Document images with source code
Content starts

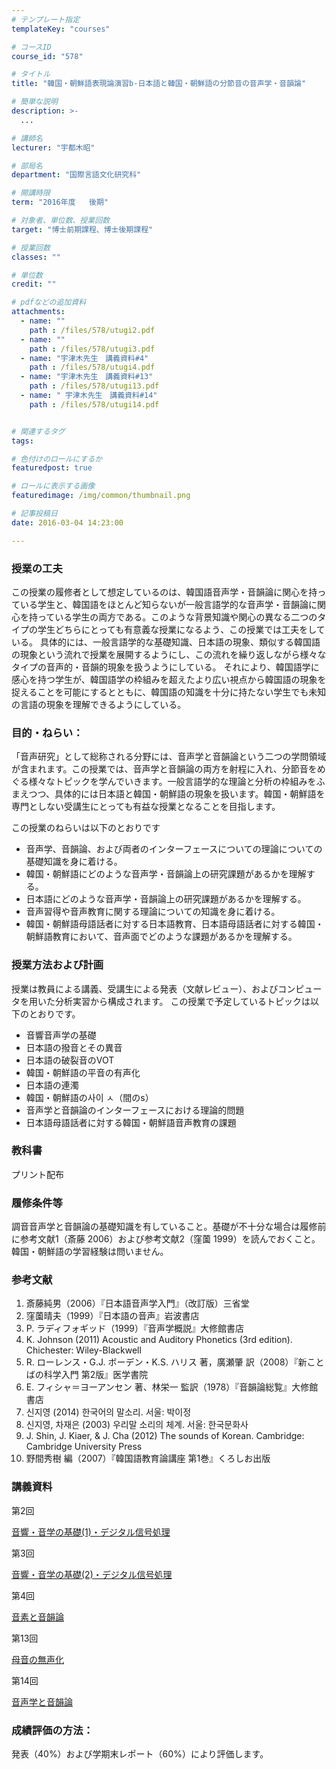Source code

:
 ```yaml
---
# テンプレート指定
templateKey: "courses"

# コースID
course_id: "578"

# タイトル
title: "韓国・朝鮮語表現論演習b-日本語と韓国・朝鮮語の分節音の音声学・音韻論"

# 簡単な説明
description: >-
  ...

# 講師名
lecturer: "宇都木昭"

# 部局名
department: "国際言語文化研究科"

# 開講時限
term: "2016年度	後期"

# 対象者、単位数、授業回数
target: "博士前期課程、博士後期課程"

# 授業回数
classes: ""

# 単位数
credit: ""

# pdfなどの追加資料
attachments: 
  - name: "" 
    path : /files/578/utugi2.pdf
  - name: "" 
    path : /files/578/utugi3.pdf
  - name: "宇津木先生　講義資料#4" 
    path : /files/578/utugi4.pdf
  - name: "宇津木先生　講義資料#13" 
    path : /files/578/utugi13.pdf
  - name: "	宇津木先生　講義資料#14" 
    path : /files/578/utugi14.pdf


# 関連するタグ
tags:

# 色付けのロールにするか
featuredpost: true

# ロールに表示する画像
featuredimage: /img/common/thumbnail.png

# 記事投稿日
date: 2016-03-04 14:23:00

---
```


  
### 授業の工夫  
この授業の履修者として想定しているのは、韓国語音声学・音韻論に関心を持っている学生と、韓国語をほとんど知らないが一般言語学的な音声学・音韻論に関心を持っている学生の両方である。このような背景知識や関心の異なる二つのタイプの学生どちらにとっても有意義な授業になるよう、この授業では工夫をしている。 具体的には、一般言語学的な基礎知識、日本語の現象、類似する韓国語の現象という流れで授業を展開するようにし、この流れを繰り返しながら様々なタイプの音声的・音韻的現象を扱うようにしている。 それにより、韓国語学に感心を持つ学生が、韓国語学の枠組みを超えたより広い視点から韓国語の現象を捉えることを可能にするとともに、韓国語の知識を十分に持たない学生でも未知の言語の現象を理解できるようにしている。

### 目的・ねらい：

「音声研究」として総称される分野には、音声学と音韻論という二つの学問領域が含まれます。この授業では、音声学と音韻論の両方を射程に入れ、分節音をめぐる様々なトピックを学んでいきます。一般言語学的な理論と分析の枠組みをふまえつつ、具体的には日本語と韓国・朝鮮語の現象を扱います。韓国・朝鮮語を専門としない受講生にとっても有益な授業となることを目指します。 

この授業のねらいは以下のとおりです

  * 音声学、音韻論、および両者のインターフェースについての理論についての基礎知識を身に着ける。
  * 韓国・朝鮮語にどのような音声学・音韻論上の研究課題があるかを理解する。
  * 日本語にどのような音声学・音韻論上の研究課題があるかを理解する。
  * 音声習得や音声教育に関する理論についての知識を身に着ける。
  * 韓国・朝鮮語母語話者に対する日本語教育、日本語母語話者に対する韓国・朝鮮語教育において、音声面でどのような課題があるかを理解する。

  
### 授業方法および計画  
授業は教員による講義、受講生による発表（文献レビュー）、およびコンピュータを用いた分析実習から構成されます。 この授業で予定しているトピックは以下のとおりです。  
* 音響音声学の基礎  
* 日本語の撥音とその異音  
* 日本語の破裂音のVOT  
* 韓国・朝鮮語の平音の有声化  
* 日本語の連濁  
* 韓国・朝鮮語の사이 ㅅ（間のs）  
* 音声学と音韻論のインターフェースにおける理論的問題  
* 日本語母語話者に対する韓国・朝鮮語音声教育の課題 

### 教科書

プリント配布

### 履修条件等

調音音声学と音韻論の基礎知識を有していること。基礎が不十分な場合は履修前に参考文献1（斎藤 2006）および参考文献2（窪薗 1999）を読んでおくこと。韓国・朝鮮語の学習経験は問いません。 

### 参考文献

  1. 斎藤純男（2006）『日本語音声学入門』（改訂版）三省堂
  2. 窪薗晴夫（1999）『日本語の音声』岩波書店
  3. P. ラディフォギッド（1999）『音声学概説』大修館書店
  4. K. Johnson (2011) Acoustic and Auditory Phonetics (3rd edition). Chichester: Wiley-Blackwell
  5. R. ローレンス・G.J. ボーデン・K.S. ハリス 著，廣瀬肇 訳（2008）『新ことばの科学入門 第2版』医学書院
  6. E. フィシャ＝ヨーアンセン 著、林栄一 監訳（1978）『音韻論総覧』大修館書店
  7. 신지영 (2014) 한국어의 말소리. 서울: 박이정
  8. 신지영, 차재은 (2003) 우리말 소리의 체계. 서울: 한국문화사
  9. J. Shin, J. Kiaer, & J. Cha (2012) The sounds of Korean. Cambridge: Cambridge University Press
 10. 野間秀樹 編（2007）『韓国語教育論講座 第1巻』くろしお出版

### 講義資料

第2回 


[音響・音学の基礎(1)・デジタル信号処理](/files/578/utugi2.pdf) 

第3回 


[音響・音学の基礎(2)・デジタル信号処理](/files/578/utugi3.pdf) 

第4回 


[音素と音韻論](/files/578/utugi4.pdf) 

第13回 


[母音の無声化 ](/files/578/utugi13.pdf) 

第14回 


[音声学と音韻論](/files/578/utugi14.pdf) 

### 成績評価の方法：

発表（40%）および学期末レポート（60%）により評価します。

Content ends

## Assignment
Once you find the line with "3. P. ラディフォギッド（1999）『音声学概説』大修館書店" in the entries above, output it and each line after it up to and including the line with "6. E. フィシャ＝ヨーアンセン", and nothing else.

## Completed exercise
  3. P. ラディフォギッド（1999）『音声学概説』大修館書店
  4. K. Johnson (2011) Acoustic and Auditory Phonetics (3rd edition). Chichester: Wiley-Blackwell
  5. R. ローレンス・G.J. ボーデン・K.S. ハリス 著，廣瀬肇 訳（2008）『新ことばの科学入門 第2版』医学書院
  6. E. フィシャ＝ヨーアンセン 著、林栄一 監訳（1978）『音韻論総覧』大修館書店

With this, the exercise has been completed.